[Data entries]
● ● ● ● ● ● ●

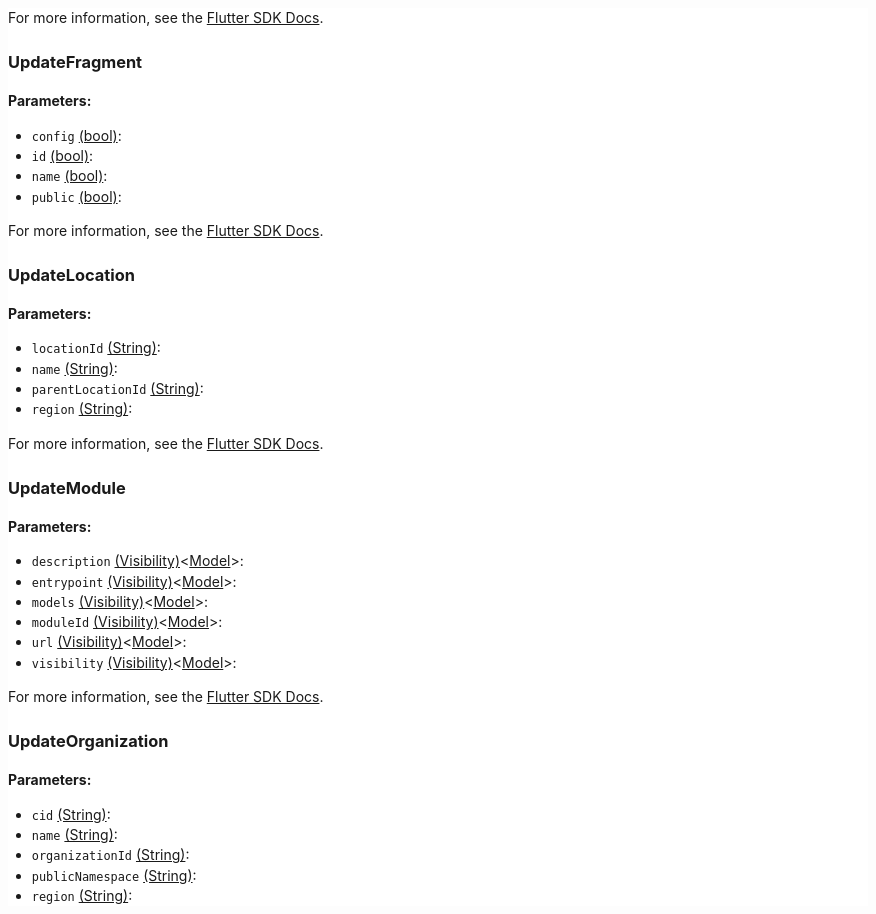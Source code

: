 For more information, see the [Flutter SDK Docs](https://flutter.viam.dev/viam_protos.app.app/AppServiceClient/unshareLocation.html).

### UpdateFragment

**Parameters:**

- `config` [(bool)](https://api.flutter.dev/flutter/dart-core/bool-class.html):
- `id` [(bool)](https://api.flutter.dev/flutter/dart-core/bool-class.html):
- `name` [(bool)](https://api.flutter.dev/flutter/dart-core/bool-class.html):
- `public` [(bool)](https://api.flutter.dev/flutter/dart-core/bool-class.html):

For more information, see the [Flutter SDK Docs](https://flutter.viam.dev/viam_protos.app.app/AppServiceClient/updateFragment.html).

### UpdateLocation

**Parameters:**

- `locationId` [(String)](https://api.flutter.dev/flutter/dart-core/String-class.html):
- `name` [(String)](https://api.flutter.dev/flutter/dart-core/String-class.html):
- `parentLocationId` [(String)](https://api.flutter.dev/flutter/dart-core/String-class.html):
- `region` [(String)](https://api.flutter.dev/flutter/dart-core/String-class.html):

For more information, see the [Flutter SDK Docs](https://flutter.viam.dev/viam_protos.app.app/AppServiceClient/updateLocation.html).

### UpdateModule

**Parameters:**

- `description` [(Visibility)](https://flutter.viam.dev/viam_protos.app.app/Visibility-class.html)<[Model](https://flutter.viam.dev/viam_protos.app.app/Model-class.html)>:
- `entrypoint` [(Visibility)](https://flutter.viam.dev/viam_protos.app.app/Visibility-class.html)<[Model](https://flutter.viam.dev/viam_protos.app.app/Model-class.html)>:
- `models` [(Visibility)](https://flutter.viam.dev/viam_protos.app.app/Visibility-class.html)<[Model](https://flutter.viam.dev/viam_protos.app.app/Model-class.html)>:
- `moduleId` [(Visibility)](https://flutter.viam.dev/viam_protos.app.app/Visibility-class.html)<[Model](https://flutter.viam.dev/viam_protos.app.app/Model-class.html)>:
- `url` [(Visibility)](https://flutter.viam.dev/viam_protos.app.app/Visibility-class.html)<[Model](https://flutter.viam.dev/viam_protos.app.app/Model-class.html)>:
- `visibility` [(Visibility)](https://flutter.viam.dev/viam_protos.app.app/Visibility-class.html)<[Model](https://flutter.viam.dev/viam_protos.app.app/Model-class.html)>:

For more information, see the [Flutter SDK Docs](https://flutter.viam.dev/viam_protos.app.app/AppServiceClient/updateModule.html).

### UpdateOrganization

**Parameters:**

- `cid` [(String)](https://api.flutter.dev/flutter/dart-core/String-class.html):
- `name` [(String)](https://api.flutter.dev/flutter/dart-core/String-class.html):
- `organizationId` [(String)](https://api.flutter.dev/flutter/dart-core/String-class.html):
- `publicNamespace` [(String)](https://api.flutter.dev/flutter/dart-core/String-class.html):
- `region` [(String)](https://api.flutter.dev/flutter/dart-core/String-class.html):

● ● ● ● ● ● ●

▶ [Prompt]: All that is needed is a number: how many lines in the data above contain the string "bool".

▶ [Exercise result]: 4